** Opening Entries supplied block **
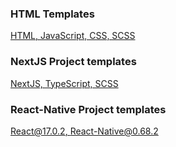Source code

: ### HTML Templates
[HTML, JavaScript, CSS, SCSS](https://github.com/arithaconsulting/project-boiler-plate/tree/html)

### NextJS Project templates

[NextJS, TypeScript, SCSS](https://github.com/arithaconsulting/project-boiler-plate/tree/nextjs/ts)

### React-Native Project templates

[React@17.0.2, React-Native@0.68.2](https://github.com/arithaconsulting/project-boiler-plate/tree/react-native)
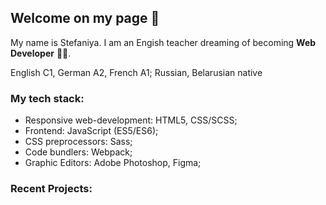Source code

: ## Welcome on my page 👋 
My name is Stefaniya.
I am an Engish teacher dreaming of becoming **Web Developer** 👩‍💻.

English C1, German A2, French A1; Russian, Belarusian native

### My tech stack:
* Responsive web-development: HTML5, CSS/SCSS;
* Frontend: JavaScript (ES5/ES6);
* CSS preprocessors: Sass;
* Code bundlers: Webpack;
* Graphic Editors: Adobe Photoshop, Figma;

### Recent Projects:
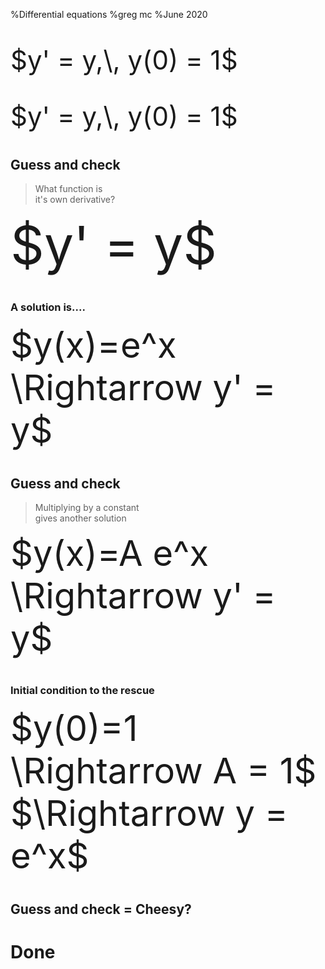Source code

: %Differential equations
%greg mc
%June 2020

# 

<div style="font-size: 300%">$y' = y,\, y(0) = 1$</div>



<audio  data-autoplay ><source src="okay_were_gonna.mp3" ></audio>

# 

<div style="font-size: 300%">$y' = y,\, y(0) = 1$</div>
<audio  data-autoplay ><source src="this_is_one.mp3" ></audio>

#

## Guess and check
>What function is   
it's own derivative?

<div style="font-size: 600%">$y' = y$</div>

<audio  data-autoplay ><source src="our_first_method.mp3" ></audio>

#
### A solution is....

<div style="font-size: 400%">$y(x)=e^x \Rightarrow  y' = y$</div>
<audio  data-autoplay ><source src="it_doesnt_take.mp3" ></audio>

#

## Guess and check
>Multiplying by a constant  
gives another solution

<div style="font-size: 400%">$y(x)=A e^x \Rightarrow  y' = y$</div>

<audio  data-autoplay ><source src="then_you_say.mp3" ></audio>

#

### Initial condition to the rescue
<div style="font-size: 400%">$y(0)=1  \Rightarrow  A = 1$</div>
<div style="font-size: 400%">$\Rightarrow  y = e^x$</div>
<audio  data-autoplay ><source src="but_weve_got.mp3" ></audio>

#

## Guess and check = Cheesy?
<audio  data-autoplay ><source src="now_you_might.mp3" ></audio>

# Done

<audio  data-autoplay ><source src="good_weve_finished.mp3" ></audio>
** Closing Entries supplied block **
** Opening Entries supplied block **
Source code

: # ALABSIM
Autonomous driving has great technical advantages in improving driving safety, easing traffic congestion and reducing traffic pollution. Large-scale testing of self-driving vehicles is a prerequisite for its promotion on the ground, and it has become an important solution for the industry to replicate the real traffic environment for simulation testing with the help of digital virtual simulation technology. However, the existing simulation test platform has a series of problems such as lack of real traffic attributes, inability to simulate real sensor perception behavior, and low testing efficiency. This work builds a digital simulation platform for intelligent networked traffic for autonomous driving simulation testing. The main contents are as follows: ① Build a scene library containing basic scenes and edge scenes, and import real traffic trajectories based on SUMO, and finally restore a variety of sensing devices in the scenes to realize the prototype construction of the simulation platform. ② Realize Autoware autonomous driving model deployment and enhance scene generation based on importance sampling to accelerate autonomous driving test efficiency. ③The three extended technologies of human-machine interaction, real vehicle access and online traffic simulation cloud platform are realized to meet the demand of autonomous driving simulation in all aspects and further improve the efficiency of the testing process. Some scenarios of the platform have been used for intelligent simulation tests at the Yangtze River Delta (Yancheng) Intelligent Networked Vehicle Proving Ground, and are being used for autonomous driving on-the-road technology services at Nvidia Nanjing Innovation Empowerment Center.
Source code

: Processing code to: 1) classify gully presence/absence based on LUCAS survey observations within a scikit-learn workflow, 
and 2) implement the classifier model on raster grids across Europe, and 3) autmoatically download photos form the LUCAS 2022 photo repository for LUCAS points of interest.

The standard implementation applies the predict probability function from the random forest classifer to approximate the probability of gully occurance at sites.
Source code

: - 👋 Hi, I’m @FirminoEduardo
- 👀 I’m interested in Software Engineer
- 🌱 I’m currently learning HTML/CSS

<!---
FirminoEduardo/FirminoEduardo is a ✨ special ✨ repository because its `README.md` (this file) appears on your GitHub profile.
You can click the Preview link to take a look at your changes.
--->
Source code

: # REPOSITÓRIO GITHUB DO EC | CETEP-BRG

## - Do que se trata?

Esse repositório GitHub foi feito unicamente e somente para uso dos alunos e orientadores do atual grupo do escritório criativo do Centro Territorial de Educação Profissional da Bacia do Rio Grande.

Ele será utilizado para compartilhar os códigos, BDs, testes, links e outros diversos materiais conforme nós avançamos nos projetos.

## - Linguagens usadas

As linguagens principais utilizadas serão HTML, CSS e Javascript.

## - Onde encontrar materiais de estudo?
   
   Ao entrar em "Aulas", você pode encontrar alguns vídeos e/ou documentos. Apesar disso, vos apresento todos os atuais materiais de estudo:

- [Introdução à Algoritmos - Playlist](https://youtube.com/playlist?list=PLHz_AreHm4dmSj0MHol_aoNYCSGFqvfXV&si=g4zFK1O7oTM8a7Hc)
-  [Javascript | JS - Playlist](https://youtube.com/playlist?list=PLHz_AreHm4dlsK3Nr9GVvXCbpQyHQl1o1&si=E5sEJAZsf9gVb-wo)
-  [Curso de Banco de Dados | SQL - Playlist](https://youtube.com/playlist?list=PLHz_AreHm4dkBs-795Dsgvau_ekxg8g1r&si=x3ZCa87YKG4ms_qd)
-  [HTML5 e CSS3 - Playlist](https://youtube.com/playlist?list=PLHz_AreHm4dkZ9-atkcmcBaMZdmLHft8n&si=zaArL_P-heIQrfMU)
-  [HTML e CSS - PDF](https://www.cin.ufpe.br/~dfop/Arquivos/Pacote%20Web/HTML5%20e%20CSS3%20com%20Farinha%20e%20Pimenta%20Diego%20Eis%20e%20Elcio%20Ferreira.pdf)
** Closing Entries supplied block **
Prompt ::
Could you restate word for word the lines above from the one containing "Ele será utilizado" through the one containing "- [Introdução à", both included, and nothing else?

Result ::
Ele será utilizado para compartilhar os códigos, BDs, testes, links e outros diversos materiais conforme nós avançamos nos projetos.

## - Linguagens usadas

As linguagens principais utilizadas serão HTML, CSS e Javascript.

## - Onde encontrar materiais de estudo?
   
   Ao entrar em "Aulas", você pode encontrar alguns vídeos e/ou documentos. Apesar disso, vos apresento todos os atuais materiais de estudo:

- [Introdução à Algoritmos - Playlist](https://youtube.com/playlist?list=PLHz_AreHm4dmSj0MHol_aoNYCSGFqvfXV&si=g4zFK1O7oTM8a7Hc)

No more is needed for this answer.